Articles on St. Raphael Cathedral

Lenten regulations
    (from 2/15/2007 edition)

News Briefs:
Mission program

MADISON -- Volunteers are being sought to spend two weeks this summer in Mexico to teach religion, arts and crafts, English, cook for volunteers, be a driver, and do other work with the Latin American Mission Program (LAMP). The third LAMP training class will be held Sunday, March 18, from 1 to 3 p.m. at the Multicultural Center, 1862 Beld St., Madison. The topic will be "Religion in Mexico and the History of Mexico" by Fr. George Fox, LAMP executive vice-president. For further information, write LAMP, P.O. Box 85, Madison, WI 53701-0085 or call 608-845-7028, 608-255-5284, or 608-868-7816.

Speaker rescheduled

CAMBRIDGE -- The Lenten program by national speaker and cartoonist Jason Kotecki, "Living and Loving with a Childlike Faith," which was postponed because of inclement weather, has been rescheduled and will take place on Sunday, March 18, from 1:30 to 3 p.m. at St. Pius X Parish, 701 W. Water St., Cambridge. For questions about the event, call 608-423-3015.

Parishioners talk
about trip to Nigeria

EDGERTON -- St. Joseph Parish is hosting a presentation on the trip 13 parishioners from the parish made to their sister parish in Nigeria to attend the dedication of the church they helped to build with their support. The presentation is Sunday, March 18, at 1 p.m., in the parish hall, 590 S. Saint Joseph Cir., Edgerton.

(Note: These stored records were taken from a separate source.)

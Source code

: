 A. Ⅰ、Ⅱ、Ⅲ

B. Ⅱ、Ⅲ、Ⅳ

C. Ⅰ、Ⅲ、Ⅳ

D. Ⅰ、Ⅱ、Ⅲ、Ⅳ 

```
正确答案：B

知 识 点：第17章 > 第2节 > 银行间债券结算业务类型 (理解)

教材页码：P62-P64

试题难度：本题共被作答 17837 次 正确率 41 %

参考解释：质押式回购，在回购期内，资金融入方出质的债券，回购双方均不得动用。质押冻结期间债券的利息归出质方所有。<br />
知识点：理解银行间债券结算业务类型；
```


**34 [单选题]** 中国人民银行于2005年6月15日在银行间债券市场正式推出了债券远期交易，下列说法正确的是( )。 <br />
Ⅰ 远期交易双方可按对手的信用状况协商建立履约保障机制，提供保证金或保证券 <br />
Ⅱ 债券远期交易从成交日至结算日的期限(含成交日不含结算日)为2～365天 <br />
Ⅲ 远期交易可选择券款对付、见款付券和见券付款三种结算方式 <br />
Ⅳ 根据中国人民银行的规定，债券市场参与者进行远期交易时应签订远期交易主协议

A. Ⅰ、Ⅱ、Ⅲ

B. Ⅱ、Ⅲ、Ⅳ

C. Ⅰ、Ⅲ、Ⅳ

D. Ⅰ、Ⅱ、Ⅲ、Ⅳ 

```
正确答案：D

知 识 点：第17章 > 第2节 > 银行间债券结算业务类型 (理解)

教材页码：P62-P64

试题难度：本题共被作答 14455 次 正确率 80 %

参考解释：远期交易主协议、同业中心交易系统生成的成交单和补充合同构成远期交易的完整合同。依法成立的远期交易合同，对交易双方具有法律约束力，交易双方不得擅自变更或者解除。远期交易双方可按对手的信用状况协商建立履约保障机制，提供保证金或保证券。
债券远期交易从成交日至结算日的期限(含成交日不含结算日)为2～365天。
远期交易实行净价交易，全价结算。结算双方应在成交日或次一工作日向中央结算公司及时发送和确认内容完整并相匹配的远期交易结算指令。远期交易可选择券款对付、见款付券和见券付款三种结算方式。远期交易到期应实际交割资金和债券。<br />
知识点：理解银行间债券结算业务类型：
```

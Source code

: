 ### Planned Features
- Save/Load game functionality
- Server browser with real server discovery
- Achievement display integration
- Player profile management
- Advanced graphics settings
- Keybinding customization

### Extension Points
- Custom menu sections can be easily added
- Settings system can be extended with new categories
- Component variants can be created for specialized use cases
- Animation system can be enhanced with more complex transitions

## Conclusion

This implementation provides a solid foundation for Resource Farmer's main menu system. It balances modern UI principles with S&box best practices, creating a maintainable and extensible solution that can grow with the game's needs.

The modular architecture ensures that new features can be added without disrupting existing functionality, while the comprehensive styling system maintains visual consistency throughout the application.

St. Joseph Parish has been a sister parish with the small parish in Ngwoma, Nigeria, for several years, with the help of Msgr. Kevin Akagha, a Nigerian priest who worked in the Diocese of Madison and was administrator for a time at St. Joseph Parish, and Fr. Bill Hower, current pastor.

The group spent five days in Nigeria, attending the dedication ceremony for the new church. They came back with pictures and stories of the people with whom they have built not only a church but also a relationship. Frank Vogl, one of the travelers and a speaker at the presentation, said it is a way to share the work and experience the whole community has had in building the relationship.

Eucharistic Day
at Sacred Hearts

SUN PRAIRIE -- Sacred Hearts of Jesus and Mary Parish, 221 Columbus St., Sun Prairie, will celebrate its annual Eucharistic Day on Sunday, March 18. Exposition of the Blessed Sacrament will begin at the conclusion of the 11 a.m. Mass. There will be opportunity for private prayer before the Blessed Sacrament until 3 p.m. when Evening Prayer will be celebrated, followed by a reflection by Fr. Bart Timmerman and Benediction of the Blessed Sacrament.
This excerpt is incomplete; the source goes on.